__Required work__. A faithful copy of all the entries is required, with no pictures in it.

################

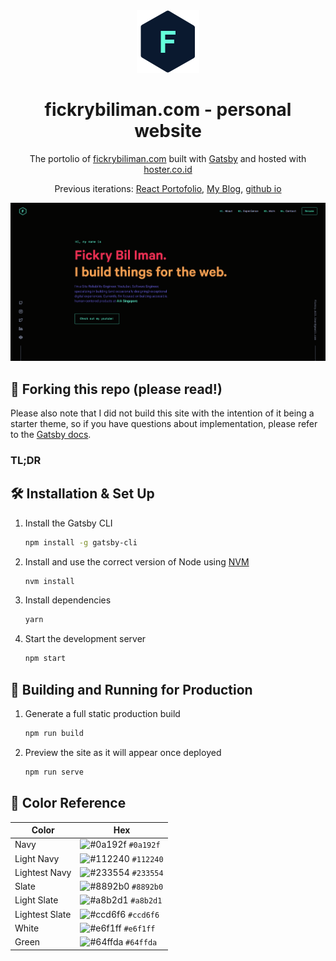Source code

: <div align="center">
  <img alt="Logo" src="https://github.com/fickryiman/fickrybiliman.com/blob/main/src/images/logo.png" width="100" />
</div>
<h1 align="center">
  fickrybiliman.com - personal website
</h1>
<p align="center">
  The portolio of <a href="https://fickrybiliman.com" target="_blank">fickrybiliman.com</a> built with <a href="https://www.gatsbyjs.org/" target="_blank">Gatsby</a> and hosted with <a href="https://www.hoster.co.id/" target="_blank">hoster.co.id</a>
</p>
<p align="center">
  Previous iterations:
  <a href="https://github.com/biliman/my-react-portofolio" target="_blank">React Portofolio</a>,
  <a href="https://github.com/biliman/My-Blog " target="_blank">My Blog</a>,
  <a href="https://github.com/biliman/biliman.github.io" target="_blank">github io</a>
</p>

![demo](https://github.com/fickryiman/fickrybiliman.com/blob/main/src/images/demo.png)

## 🚨 Forking this repo (please read!)

Please also note that I did not build this site with the intention of it being a starter theme, so if you have questions about implementation, please refer to the [Gatsby docs](https://www.gatsbyjs.org/docs/).

### TL;DR

## 🛠 Installation & Set Up

1. Install the Gatsby CLI

   ```sh
   npm install -g gatsby-cli
   ```

2. Install and use the correct version of Node using [NVM](https://github.com/nvm-sh/nvm)

   ```sh
   nvm install
   ```

3. Install dependencies

   ```sh
   yarn
   ```

4. Start the development server

   ```sh
   npm start
   ```

## 🚀 Building and Running for Production

1. Generate a full static production build

   ```sh
   npm run build
   ```

1. Preview the site as it will appear once deployed

   ```sh
   npm run serve
   ```

## 🎨 Color Reference

| Color          | Hex                                                                |
| -------------- | ------------------------------------------------------------------ |
| Navy           | ![#0a192f](https://via.placeholder.com/10/0a192f?text=+) `#0a192f` |
| Light Navy     | ![#112240](https://via.placeholder.com/10/0a192f?text=+) `#112240` |
| Lightest Navy  | ![#233554](https://via.placeholder.com/10/303C55?text=+) `#233554` |
| Slate          | ![#8892b0](https://via.placeholder.com/10/8892b0?text=+) `#8892b0` |
| Light Slate    | ![#a8b2d1](https://via.placeholder.com/10/a8b2d1?text=+) `#a8b2d1` |
| Lightest Slate | ![#ccd6f6](https://via.placeholder.com/10/ccd6f6?text=+) `#ccd6f6` |
| White          | ![#e6f1ff](https://via.placeholder.com/10/e6f1ff?text=+) `#e6f1ff` |
| Green          | ![#64ffda](https://via.placeholder.com/10/64ffda?text=+) `#64ffda` |
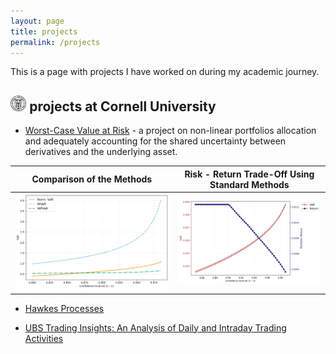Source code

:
 ```yaml
---
layout: page
title: projects
permalink: /projects
---
```


This is a page with projects I have worked on during my academic journey.

## <img src="projects/render_files/cornell_logo.png" alt="image" width="5%" height="auto"> projects at Cornell University 

* [Worst-Case Value at Risk](projects/cornell/worst-case_value_at_risk/ORIE5370___Project.pdf) - a project on non-linear portfolios allocation and adequately accounting for the shared uncertainty between derivatives and the underlying asset. 


Comparison of the Methods  |  Risk - Return Trade-Off Using Standard Methods 
:-------------------------:|:-------------------------:
![](projects/cornell/worst-case_value_at_risk/comparison_3_methods.png)  |  ![](projects/cornell/worst-case_value_at_risk/performance_metrics_norm.png)

* [Hawkes Processes](projects/cornell/slides_hawkess_processes.pdf)

* [UBS Trading Insights: An Analysis of Daily and Intraday Trading Activities](projects/cornell/fin_stat_projects/ORIE5640_project_2.pdf) 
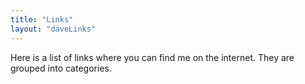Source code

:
 ```yaml
---
title: "Links"
layout: "daveLinks"
---
```


Here is a list of links where you can find me on the internet. They are grouped into categories.
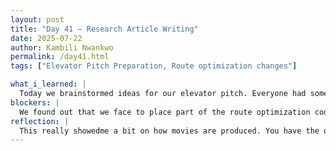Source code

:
 ```yaml
---
layout: post
title: "Day 41 – Research Article Writing"
date: 2025-07-22
author: Kambili Nwankwo
permalink: /day41.html
tags: ["Elevator Pitch Preparation, Route optimization changes"]

what_i_learned: |
  Today we brainstormed ideas for our elevator pitch. Everyone had something that wanted the 90 sec video to be like. Well we all came up witht the idea and implemented it . I realized the script memorization is not really easy to do. I see that being an actor is not quite easy as I thought. For some scenes, we had to take like 10 shots to get it close to perfect. It was really fun shooting the video and I enjoyed it. I also had to memorize a script in a short amount of time
blockers: |
  We found out that we face to place part of the route optimization code in the dashboard which was a bit of effort.
reflection: |
  This really showedme a bit on how movies are produced. You have the director, the screenwriter, the actorsand making weverthing to be a cinematic experience for the audience. I really enjoyed every bit of it. I played my part well of acting my part and it didnt take more than 4 shots. Today, was good and one of great days in research summer experience. 
---
```

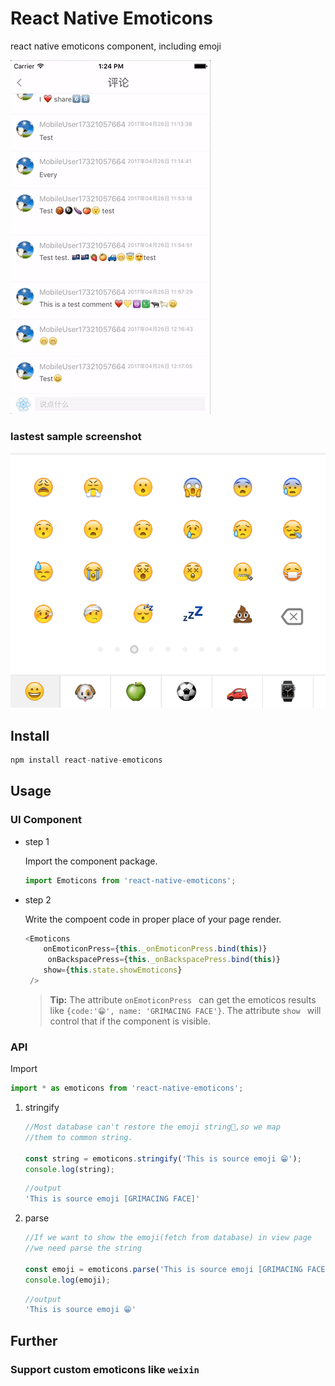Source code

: # React Native Emoticons
react native emoticons component, including emoji

![emoticons](docs/emoticons.gif)

### lastest sample screenshot
![emoticons](docs/sample.png )

<!--![Markdown](http://i2.muimg.com/1949/cda818de0596cd04.gif)-->
## Install

```js
npm install react-native-emoticons
```

## Usage

### UI Component

- step 1

	Import the component package.
	
	```js
	import Emoticons from 'react-native-emoticons';
	```
- step 2

	Write the compoent code in proper place of your page render.
	
	```js
	<Emoticons
        onEmoticonPress={this._onEmoticonPress.bind(this)}
		 onBackspacePress={this._onBackspacePress.bind(this)}
        show={this.state.showEmoticons}
     />
	```
	> **Tip:**  The attribute `onEmoticonPress ` can get the emoticos results like `{code:'😁', name: 'GRIMACING FACE'}`. The attribute `show ` will control that if the component is visible.
	
### API

Import

```js
import * as emoticons from 'react-native-emoticons';
```

1. stringify
	
	```js
	//Most database can't restore the emoji string😤,so we map 
	//them to common string.
	
	const string = emoticons.stringify('This is source emoji 😁');
	console.log(string);
	```
	```js
	//output
	'This is source emoji [GRIMACING FACE]'
	```
	
2. parse

	```js
	//If we want to show the emoji(fetch from database) in view page
	//we need parse the string
	
	const emoji = emoticons.parse('This is source emoji [GRIMACING FACE]');
	console.log(emoji);
	```
	```js
	//output
	'This is source emoji 😁'
	```

## Further
	
###	Support custom emoticons like `weixin`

################

__Task result__.
Source code

: <div align="center">
  <img alt="Logo" src="https://github.com/fickryiman/fickrybiliman.com/blob/main/src/images/logo.png" width="100" />
</div>
<h1 align="center">
  fickrybiliman.com - personal website
</h1>
<p align="center">
  The portolio of <a href="https://fickrybiliman.com" target="_blank">fickrybiliman.com</a> built with <a href="https://www.gatsbyjs.org/" target="_blank">Gatsby</a> and hosted with <a href="https://www.hoster.co.id/" target="_blank">hoster.co.id</a>
</p>
<p align="center">
  Previous iterations:
  <a href="https://github.com/biliman/my-react-portofolio" target="_blank">React Portofolio</a>,
  <a href="https://github.com/biliman/My-Blog " target="_blank">My Blog</a>,
  <a href="https://github.com/biliman/biliman.github.io" target="_blank">github io</a>
</p>

![demo](https://github.com/fickryiman/fickrybiliman.com/blob/main/src/images/demo.png)

## 🚨 Forking this repo (please read!)

Please also note that I did not build this site with the intention of it being a starter theme, so if you have questions about implementation, please refer to the [Gatsby docs](https://www.gatsbyjs.org/docs/).

### TL;DR

## 🛠 Installation & Set Up

1. Install the Gatsby CLI

   ```sh
   npm install -g gatsby-cli
   ```

2. Install and use the correct version of Node using [NVM](https://github.com/nvm-sh/nvm)

   ```sh
   nvm install
   ```

3. Install dependencies

   ```sh
   yarn
   ```

4. Start the development server

   ```sh
   npm start
   ```

## 🚀 Building and Running for Production

1. Generate a full static production build

   ```sh
   npm run build
   ```

1. Preview the site as it will appear once deployed

   ```sh
   npm run serve
   ```

## 🎨 Color Reference

| Color          | Hex                                                                |
| -------------- | ------------------------------------------------------------------ |
| Navy           | ![#0a192f](https://via.placeholder.com/10/0a192f?text=+) `#0a192f` |
| Light Navy     | ![#112240](https://via.placeholder.com/10/0a192f?text=+) `#112240` |
| Lightest Navy  | ![#233554](https://via.placeholder.com/10/303C55?text=+) `#233554` |
| Slate          | ![#8892b0](https://via.placeholder.com/10/8892b0?text=+) `#8892b0` |
| Light Slate    | ![#a8b2d1](https://via.placeholder.com/10/a8b2d1?text=+) `#a8b2d1` |
| Lightest Slate | ![#ccd6f6](https://via.placeholder.com/10/ccd6f6?text=+) `#ccd6f6` |
| White          | ![#e6f1ff](https://via.placeholder.com/10/e6f1ff?text=+) `#e6f1ff` |
| Green          | ![#64ffda](https://via.placeholder.com/10/64ffda?text=+) `#64ffda` |
Source code

:
 ```yaml
---
layout: page
title: projects
permalink: /projects
---
```


This is a page with projects I have worked on during my academic journey.

## <img src="projects/render_files/cornell_logo.png" alt="image" width="5%" height="auto"> projects at Cornell University 

* [Worst-Case Value at Risk](projects/cornell/worst-case_value_at_risk/ORIE5370___Project.pdf) - a project on non-linear portfolios allocation and adequately accounting for the shared uncertainty between derivatives and the underlying asset. 


Comparison of the Methods  |  Risk - Return Trade-Off Using Standard Methods 
:-------------------------:|:-------------------------:
![](projects/cornell/worst-case_value_at_risk/comparison_3_methods.png)  |  ![](projects/cornell/worst-case_value_at_risk/performance_metrics_norm.png)

* [Hawkes Processes](projects/cornell/slides_hawkess_processes.pdf)

* [UBS Trading Insights: An Analysis of Daily and Intraday Trading Activities](projects/cornell/fin_stat_projects/ORIE5640_project_2.pdf) 
Source code

:
 ```yaml
---
title: "Links"
layout: "daveLinks"
---
```


Here is a list of links where you can find me on the internet. They are grouped into categories.
Source code

:
 ```yaml
---
layout: post
title: "Day 41 – Research Article Writing"
date: 2025-07-22
author: Kambili Nwankwo
permalink: /day41.html
tags: ["Elevator Pitch Preparation, Route optimization changes"]

what_i_learned: |
  Today we brainstormed ideas for our elevator pitch. Everyone had something that wanted the 90 sec video to be like. Well we all came up witht the idea and implemented it . I realized the script memorization is not really easy to do. I see that being an actor is not quite easy as I thought. For some scenes, we had to take like 10 shots to get it close to perfect. It was really fun shooting the video and I enjoyed it. I also had to memorize a script in a short amount of time
blockers: |
  We found out that we face to place part of the route optimization code in the dashboard which was a bit of effort.
reflection: |
  This really showedme a bit on how movies are produced. You have the director, the screenwriter, the actorsand making weverthing to be a cinematic experience for the audience. I really enjoyed every bit of it. I played my part well of acting my part and it didnt take more than 4 shots. Today, was good and one of great days in research summer experience. 
---
```

Source code

: # React Native Emoticons
react native emoticons component, including emoji

![emoticons](docs/emoticons.gif)

### lastest sample screenshot
![emoticons](docs/sample.png )

<!--![Markdown](http://i2.muimg.com/1949/cda818de0596cd04.gif)-->
## Install

```js
npm install react-native-emoticons
```

## Usage

### UI Component

- step 1

	Import the component package.
	
	```js
	import Emoticons from 'react-native-emoticons';
	```
- step 2

	Write the compoent code in proper place of your page render.
	
	```js
	<Emoticons
        onEmoticonPress={this._onEmoticonPress.bind(this)}
		 onBackspacePress={this._onBackspacePress.bind(this)}
        show={this.state.showEmoticons}
     />
	```
	> **Tip:**  The attribute `onEmoticonPress ` can get the emoticos results like `{code:'😁', name: 'GRIMACING FACE'}`. The attribute `show ` will control that if the component is visible.
	
### API

Import

```js
import * as emoticons from 'react-native-emoticons';
```

1. stringify
	
	```js
	//Most database can't restore the emoji string😤,so we map 
	//them to common string.
	
	const string = emoticons.stringify('This is source emoji 😁');
	console.log(string);
	```
	```js
	//output
	'This is source emoji [GRIMACING FACE]'
	```
	
2. parse

	```js
	//If we want to show the emoji(fetch from database) in view page
	//we need parse the string
	
	const emoji = emoticons.parse('This is source emoji [GRIMACING FACE]');
	console.log(emoji);
	```
	```js
	//output
	'This is source emoji 😁'
	```

## Further
	
###	Support custom emoticons like `weixin`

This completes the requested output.